## YOUR OBJECTIVE
Go through the records below and return each line that has "venv" in it.

********

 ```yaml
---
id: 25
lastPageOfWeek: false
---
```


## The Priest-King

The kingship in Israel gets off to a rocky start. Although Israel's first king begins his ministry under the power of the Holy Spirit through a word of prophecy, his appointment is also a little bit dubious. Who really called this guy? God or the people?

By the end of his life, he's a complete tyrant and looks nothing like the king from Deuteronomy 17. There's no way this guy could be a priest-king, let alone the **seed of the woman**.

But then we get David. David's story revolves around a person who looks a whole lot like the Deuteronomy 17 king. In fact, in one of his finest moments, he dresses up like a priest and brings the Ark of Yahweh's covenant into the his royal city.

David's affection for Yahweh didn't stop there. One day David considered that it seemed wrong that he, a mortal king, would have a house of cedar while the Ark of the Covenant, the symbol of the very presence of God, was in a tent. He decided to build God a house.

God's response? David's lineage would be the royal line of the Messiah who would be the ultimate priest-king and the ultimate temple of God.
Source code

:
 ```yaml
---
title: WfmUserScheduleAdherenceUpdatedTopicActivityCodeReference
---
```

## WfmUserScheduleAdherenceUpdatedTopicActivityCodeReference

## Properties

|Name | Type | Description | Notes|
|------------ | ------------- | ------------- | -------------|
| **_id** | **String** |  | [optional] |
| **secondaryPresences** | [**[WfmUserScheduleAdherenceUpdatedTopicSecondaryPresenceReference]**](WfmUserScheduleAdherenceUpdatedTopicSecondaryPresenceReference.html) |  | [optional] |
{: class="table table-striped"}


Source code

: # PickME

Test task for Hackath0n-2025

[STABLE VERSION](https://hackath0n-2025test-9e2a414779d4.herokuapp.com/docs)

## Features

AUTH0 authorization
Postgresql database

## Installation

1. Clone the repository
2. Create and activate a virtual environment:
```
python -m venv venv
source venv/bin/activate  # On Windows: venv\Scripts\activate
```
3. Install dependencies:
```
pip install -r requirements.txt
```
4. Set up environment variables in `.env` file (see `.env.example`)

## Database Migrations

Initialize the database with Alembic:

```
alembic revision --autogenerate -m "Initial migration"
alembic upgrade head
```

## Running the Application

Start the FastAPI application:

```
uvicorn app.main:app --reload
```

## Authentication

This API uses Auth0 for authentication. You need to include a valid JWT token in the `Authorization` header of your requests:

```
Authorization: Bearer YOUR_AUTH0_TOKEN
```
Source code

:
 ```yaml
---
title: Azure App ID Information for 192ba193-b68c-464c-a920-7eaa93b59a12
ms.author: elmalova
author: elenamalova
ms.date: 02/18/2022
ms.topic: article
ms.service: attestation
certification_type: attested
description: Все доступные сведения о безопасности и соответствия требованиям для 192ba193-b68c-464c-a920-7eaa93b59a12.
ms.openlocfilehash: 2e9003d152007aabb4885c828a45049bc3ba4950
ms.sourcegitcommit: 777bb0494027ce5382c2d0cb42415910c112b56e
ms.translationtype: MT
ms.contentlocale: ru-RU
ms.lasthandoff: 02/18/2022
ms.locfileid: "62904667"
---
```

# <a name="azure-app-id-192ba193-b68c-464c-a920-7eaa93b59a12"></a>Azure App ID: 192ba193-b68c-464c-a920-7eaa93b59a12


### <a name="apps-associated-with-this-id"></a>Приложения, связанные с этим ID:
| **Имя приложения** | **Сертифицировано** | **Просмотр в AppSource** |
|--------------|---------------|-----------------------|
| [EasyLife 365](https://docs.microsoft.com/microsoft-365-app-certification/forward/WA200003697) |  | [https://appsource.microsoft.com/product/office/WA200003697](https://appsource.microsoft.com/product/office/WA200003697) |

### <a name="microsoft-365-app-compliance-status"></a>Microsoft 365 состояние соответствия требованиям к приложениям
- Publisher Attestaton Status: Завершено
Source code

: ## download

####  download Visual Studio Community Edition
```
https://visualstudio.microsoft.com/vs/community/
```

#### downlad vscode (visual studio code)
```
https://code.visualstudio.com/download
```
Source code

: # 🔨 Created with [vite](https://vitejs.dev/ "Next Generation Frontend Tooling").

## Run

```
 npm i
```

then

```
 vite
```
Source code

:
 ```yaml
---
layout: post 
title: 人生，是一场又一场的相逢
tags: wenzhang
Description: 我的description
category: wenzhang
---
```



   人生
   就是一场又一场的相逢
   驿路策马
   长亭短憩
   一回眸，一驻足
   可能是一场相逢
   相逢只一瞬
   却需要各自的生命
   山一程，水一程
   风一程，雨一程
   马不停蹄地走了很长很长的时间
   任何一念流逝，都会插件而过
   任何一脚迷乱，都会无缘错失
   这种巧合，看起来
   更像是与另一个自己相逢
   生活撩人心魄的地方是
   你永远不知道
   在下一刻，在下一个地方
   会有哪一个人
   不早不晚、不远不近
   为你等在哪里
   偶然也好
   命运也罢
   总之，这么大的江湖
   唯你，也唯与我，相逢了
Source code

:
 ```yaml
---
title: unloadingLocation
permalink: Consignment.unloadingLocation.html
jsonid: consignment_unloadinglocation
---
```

********

## COMPLETED TASK
python -m venv venv
source venv/bin/activate  # On Windows: venv\Scripts\activate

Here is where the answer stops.